TASK DETAILS: Your answer should consist of each line from the data below that contains "leefomgeving".

····················

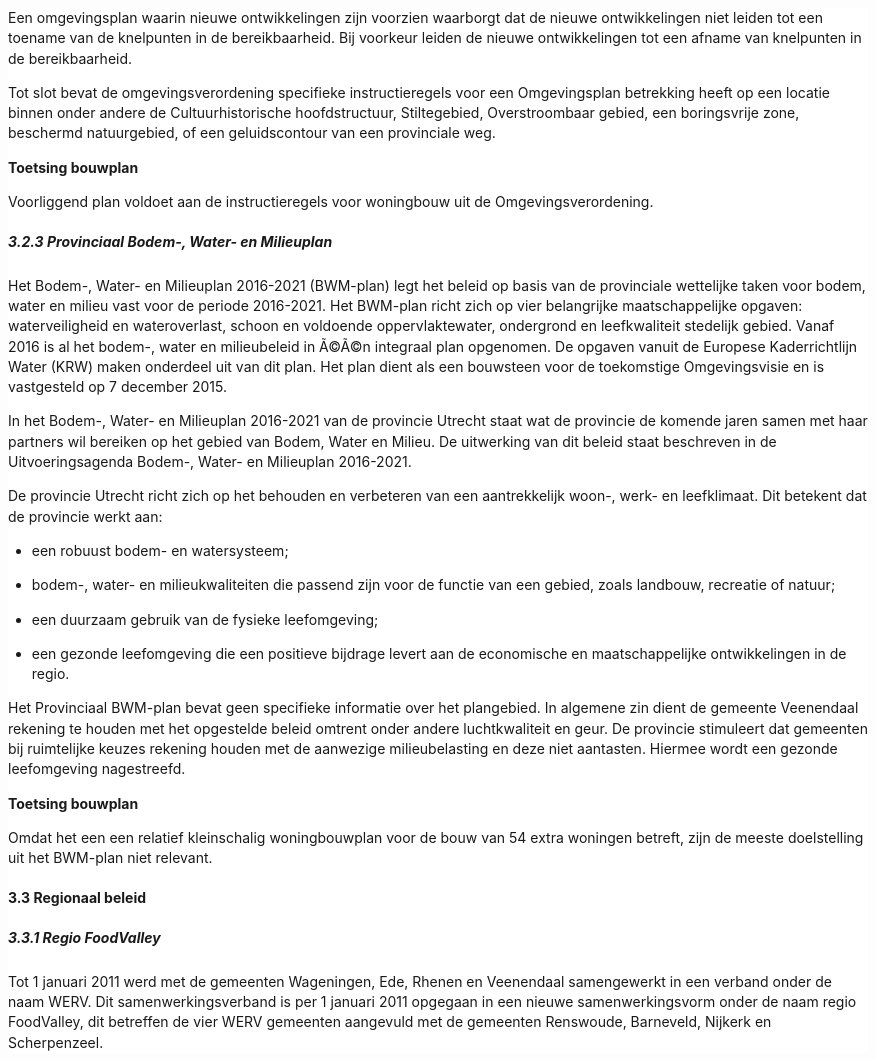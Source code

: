 Een omgevingsplan waarin nieuwe ontwikkelingen zijn voorzien waarborgt dat de nieuwe ontwikkelingen niet leiden tot een toename van de knelpunten in de bereikbaarheid. Bij voorkeur leiden de nieuwe ontwikkelingen tot een afname van knelpunten in de bereikbaarheid.

Tot slot bevat de omgevingsverordening specifieke instructieregels voor een Omgevingsplan betrekking heeft op een locatie binnen onder andere de Cultuurhistorische hoofdstructuur, Stiltegebied, Overstroombaar gebied, een boringsvrije zone, beschermd natuurgebied, of een geluidscontour van een provinciale weg.

**Toetsing bouwplan**

Voorliggend plan voldoet aan de instructieregels voor woningbouw uit de Omgevingsverordening.

##### 3\.2\.3 Provinciaal Bodem\-, Water\- en Milieuplan

Het Bodem\-, Water\- en Milieuplan 2016\-2021 (BWM\-plan) legt het beleid op basis van de provinciale wettelijke taken voor bodem, water en milieu vast voor de periode 2016\-2021\. Het BWM\-plan richt zich op vier belangrijke maatschappelijke opgaven: waterveiligheid en wateroverlast, schoon en voldoende oppervlaktewater, ondergrond en leefkwaliteit stedelijk gebied. Vanaf 2016 is al het bodem\-, water en milieubeleid in Ã©Ã©n integraal plan opgenomen. De opgaven vanuit de Europese Kaderrichtlijn Water (KRW) maken onderdeel uit van dit plan. Het plan dient als een bouwsteen voor de toekomstige Omgevingsvisie en is vastgesteld op 7 december 2015\.

In het Bodem\-, Water\- en Milieuplan 2016\-2021 van de provincie Utrecht staat wat de provincie de komende jaren samen met haar partners wil bereiken op het gebied van Bodem, Water en Milieu. De uitwerking van dit beleid staat beschreven in de Uitvoeringsagenda Bodem\-, Water\- en Milieuplan 2016\-2021\.

De provincie Utrecht richt zich op het behouden en verbeteren van een aantrekkelijk woon\-, werk\- en leefklimaat. Dit betekent dat de provincie werkt aan:

* een robuust bodem\- en watersysteem;

* bodem\-, water\- en milieukwaliteiten die passend zijn voor de functie van een gebied, zoals landbouw, recreatie of natuur;

* een duurzaam gebruik van de fysieke leefomgeving;

* een gezonde leefomgeving die een positieve bijdrage levert aan de economische en maatschappelijke ontwikkelingen in de regio.

Het Provinciaal BWM\-plan bevat geen specifieke informatie over het plangebied. In algemene zin dient de gemeente Veenendaal rekening te houden met het opgestelde beleid omtrent onder andere luchtkwaliteit en geur. De provincie stimuleert dat gemeenten bij ruimtelijke keuzes rekening houden met de aanwezige milieubelasting en deze niet aantasten. Hiermee wordt een gezonde leefomgeving nagestreefd.

**Toetsing bouwplan**

Omdat het een een relatief kleinschalig woningbouwplan voor de bouw van 54 extra woningen betreft, zijn de meeste doelstelling uit het BWM\-plan niet relevant.

#### 3\.3 Regionaal beleid

##### 3\.3\.1 Regio FoodValley

Tot 1 januari 2011 werd met de gemeenten Wageningen, Ede, Rhenen en Veenendaal samengewerkt in een verband onder de naam WERV. Dit samenwerkingsverband is per 1 januari 2011 opgegaan in een nieuwe samenwerkingsvorm onder de naam regio FoodValley, dit betreffen de vier WERV gemeenten aangevuld met de gemeenten Renswoude, Barneveld, Nijkerk en Scherpenzeel.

····················

TASK ANSWER:
* een duurzaam gebruik van de fysieke leefomgeving;
* een gezonde leefomgeving die een positieve bijdrage levert aan de economische en maatschappelijke ontwikkelingen in de regio.
Het Provinciaal BWM\-plan bevat geen specifieke informatie over het plangebied. In algemene zin dient de gemeente Veenendaal rekening te houden met het opgestelde beleid omtrent onder andere luchtkwaliteit en geur. De provincie stimuleert dat gemeenten bij ruimtelijke keuzes rekening houden met de aanwezige milieubelasting en deze niet aantasten. Hiermee wordt een gezonde leefomgeving nagestreefd.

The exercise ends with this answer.